Lisa J. Monse, online proprietor of The Velveteen Rabbit, offers a fine example of early 20th-century German Santa Claus ornaments. It has no known reproductions, and its paint and silvering are not chipped.
A German figural antique glass Christmas ornament in excellent to mint condition. This one is named “Sour Grapes.”
For decoration, artisans moved from hand painting to using mouth-operated airbrushes to achieve more delicate effects. They spread gelatin adhesive and then sprinkled gold, silver, glass dust or tiny glass beads called “Venetian Dew.” To achieve a shimmering effect of snow, the ornaments were dunked into a solution of gelatin and starch.
In addition to glass ornaments, whimsical ornaments were of pressed tin, wax and painted cardboard. They came in angels and other traditional Christmas styles, but also miniatures such as tiny watering cans and rabbits in baskets.
In the late 19th century, figurine ornaments became popular. Among the hundreds of characters were Santa Claus, elves, angels, Biblical characters such as the Three Kings, snowmen and fairy-tale characters. More elaborate collectible figurines will be decorated with miniature costumes and beards while animal ornaments may be trimmed with feathers.
Ornaments from the 1940s
Today, tin examples in fine condition with bright paint can fetch $400 apiece.
An interesting category in ornament collecting is the Christmas pickle. It was traditional for German families to hide this iridescent ornament deep in the tree’s branches. The most observant child would find the pickle ornament and receive an extra gift—along with good luck for the next year. Today, a rare glass-pickle ornament from the turn of the 20th century may command more than $1,000.
Germany’s handcrafted ornament industry failed after World War I, and new ornaments were mass-produced—first in the United States and then in Eastern Europe and Asia.
By 1940, the Corning Glass Co. was making about 300,000 ornaments a day (compared with the perhaps 600 for a skilled German glassblower) and sending them to other companies for decoration—especially Shiny Brite.
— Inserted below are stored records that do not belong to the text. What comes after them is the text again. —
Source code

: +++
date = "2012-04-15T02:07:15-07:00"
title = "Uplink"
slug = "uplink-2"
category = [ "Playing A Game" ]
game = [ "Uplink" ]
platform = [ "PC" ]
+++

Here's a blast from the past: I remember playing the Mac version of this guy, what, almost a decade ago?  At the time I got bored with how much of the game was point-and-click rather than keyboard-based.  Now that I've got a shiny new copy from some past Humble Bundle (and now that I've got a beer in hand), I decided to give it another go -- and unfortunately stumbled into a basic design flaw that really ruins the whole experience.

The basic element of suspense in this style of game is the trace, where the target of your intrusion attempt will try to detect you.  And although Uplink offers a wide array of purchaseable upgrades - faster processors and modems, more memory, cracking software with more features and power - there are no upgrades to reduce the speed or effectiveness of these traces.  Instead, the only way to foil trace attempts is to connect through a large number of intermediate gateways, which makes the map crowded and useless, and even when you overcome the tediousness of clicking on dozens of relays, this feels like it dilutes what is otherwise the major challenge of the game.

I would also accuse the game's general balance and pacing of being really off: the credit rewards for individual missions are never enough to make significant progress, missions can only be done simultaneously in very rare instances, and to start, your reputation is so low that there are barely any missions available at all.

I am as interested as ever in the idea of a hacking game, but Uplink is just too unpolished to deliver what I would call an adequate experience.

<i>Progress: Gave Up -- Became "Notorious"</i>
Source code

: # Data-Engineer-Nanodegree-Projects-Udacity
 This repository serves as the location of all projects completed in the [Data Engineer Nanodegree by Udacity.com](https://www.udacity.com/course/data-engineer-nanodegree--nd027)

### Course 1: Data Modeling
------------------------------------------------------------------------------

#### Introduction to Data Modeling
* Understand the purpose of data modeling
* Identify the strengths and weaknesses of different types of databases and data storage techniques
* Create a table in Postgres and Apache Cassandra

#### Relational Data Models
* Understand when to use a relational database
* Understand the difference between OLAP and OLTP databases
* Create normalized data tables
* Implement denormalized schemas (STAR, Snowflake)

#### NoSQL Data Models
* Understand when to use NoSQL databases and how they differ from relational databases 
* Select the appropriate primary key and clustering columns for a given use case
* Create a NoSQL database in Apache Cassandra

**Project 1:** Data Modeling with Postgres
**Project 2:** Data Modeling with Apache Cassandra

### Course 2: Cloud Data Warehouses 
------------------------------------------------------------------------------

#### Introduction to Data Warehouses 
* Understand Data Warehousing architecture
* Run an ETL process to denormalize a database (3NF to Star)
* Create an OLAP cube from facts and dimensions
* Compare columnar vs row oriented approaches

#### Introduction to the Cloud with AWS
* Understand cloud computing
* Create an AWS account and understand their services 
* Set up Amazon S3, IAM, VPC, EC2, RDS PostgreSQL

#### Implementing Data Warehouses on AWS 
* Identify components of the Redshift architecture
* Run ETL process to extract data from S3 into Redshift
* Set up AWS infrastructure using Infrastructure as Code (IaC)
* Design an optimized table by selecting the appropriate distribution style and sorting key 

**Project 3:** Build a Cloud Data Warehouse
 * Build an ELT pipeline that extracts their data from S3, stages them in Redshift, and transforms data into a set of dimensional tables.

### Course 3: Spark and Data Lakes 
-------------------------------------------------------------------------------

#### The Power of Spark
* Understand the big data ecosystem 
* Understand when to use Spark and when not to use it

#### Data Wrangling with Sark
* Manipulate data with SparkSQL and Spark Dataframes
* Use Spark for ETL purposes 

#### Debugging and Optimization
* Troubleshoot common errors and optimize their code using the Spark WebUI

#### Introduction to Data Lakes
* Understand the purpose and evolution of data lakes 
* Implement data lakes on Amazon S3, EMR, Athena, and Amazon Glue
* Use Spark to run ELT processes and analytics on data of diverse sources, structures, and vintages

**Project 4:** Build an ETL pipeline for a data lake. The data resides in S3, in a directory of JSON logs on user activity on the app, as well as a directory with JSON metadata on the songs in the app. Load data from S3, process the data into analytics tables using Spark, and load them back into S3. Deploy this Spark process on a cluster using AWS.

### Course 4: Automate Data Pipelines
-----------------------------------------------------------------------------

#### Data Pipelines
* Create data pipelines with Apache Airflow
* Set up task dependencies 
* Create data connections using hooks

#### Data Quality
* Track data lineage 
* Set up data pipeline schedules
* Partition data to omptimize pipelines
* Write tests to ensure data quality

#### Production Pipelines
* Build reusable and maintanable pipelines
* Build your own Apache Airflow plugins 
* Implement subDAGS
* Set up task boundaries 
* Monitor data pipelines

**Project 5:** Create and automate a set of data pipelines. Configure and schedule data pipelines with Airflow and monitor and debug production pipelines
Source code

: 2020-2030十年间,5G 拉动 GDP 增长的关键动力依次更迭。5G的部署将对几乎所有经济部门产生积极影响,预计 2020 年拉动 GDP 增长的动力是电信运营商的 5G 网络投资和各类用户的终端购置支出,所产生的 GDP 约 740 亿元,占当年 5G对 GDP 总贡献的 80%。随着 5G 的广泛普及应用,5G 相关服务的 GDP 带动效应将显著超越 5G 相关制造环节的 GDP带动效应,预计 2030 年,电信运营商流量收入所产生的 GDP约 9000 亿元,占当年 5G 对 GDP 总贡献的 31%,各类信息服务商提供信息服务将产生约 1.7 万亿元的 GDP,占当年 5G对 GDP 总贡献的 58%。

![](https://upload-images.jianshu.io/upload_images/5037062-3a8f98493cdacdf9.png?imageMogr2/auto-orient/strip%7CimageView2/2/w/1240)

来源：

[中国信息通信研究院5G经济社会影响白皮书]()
The first Shiny Brite ornaments were lacquered by machine on the outside and then decorated by hand, but even that process became automated.
Shiny Brite ornaments measured up to 1.75 inches in diameter. Unlike folk ornaments, these collectibles are kitschy rather than natural in appearance. A 12-pack of plain and striped bulbs in good condition can be found for $60-70.
Seems Like Old Times in Haverford, Pa., has a selection of Shiny Brites.
More intricate ornaments from the 1930s-1950s run $20 apiece. Among the popular examples are frosted yellow bells, glossy red pine cones and pink-and-turquoise striped orbs with snowflake indents.
Ornaments created during the baby boomer years were marked by the injection molding, which allowed for merchandising—think of the Coke bottle—that was previously unavailable to traditional glass-ornament blowers, as well as decoration with rhinestones to add a little extra holiday glitter.
Advances in graphics allowed for cartoon characters and pop-culture images to be extended to ornaments such as this one featuring Snoopy and friends offered by Kay Andrews of Black Cat Collectibles.
Snoopy and Woodstock.
Also popular, if not precisely Christmasy, are depictions of movie stars like Marilyn Monroe, such as offered by Carolyn S. Dorsey, who operates a collectibles business called Memories Past and Present in Henderson, Ky.
This Marilyn prefers Christmas trees
When storing antique and vintage glass ornaments, remember to first remove the hooks, which can scratch the paint. Wrap the ornaments in acid-free tissue paper to cushion them against bumps that can cause them to shatter. Don’t store vintage ornaments in damp locations since this can cause the paint to crack and flake.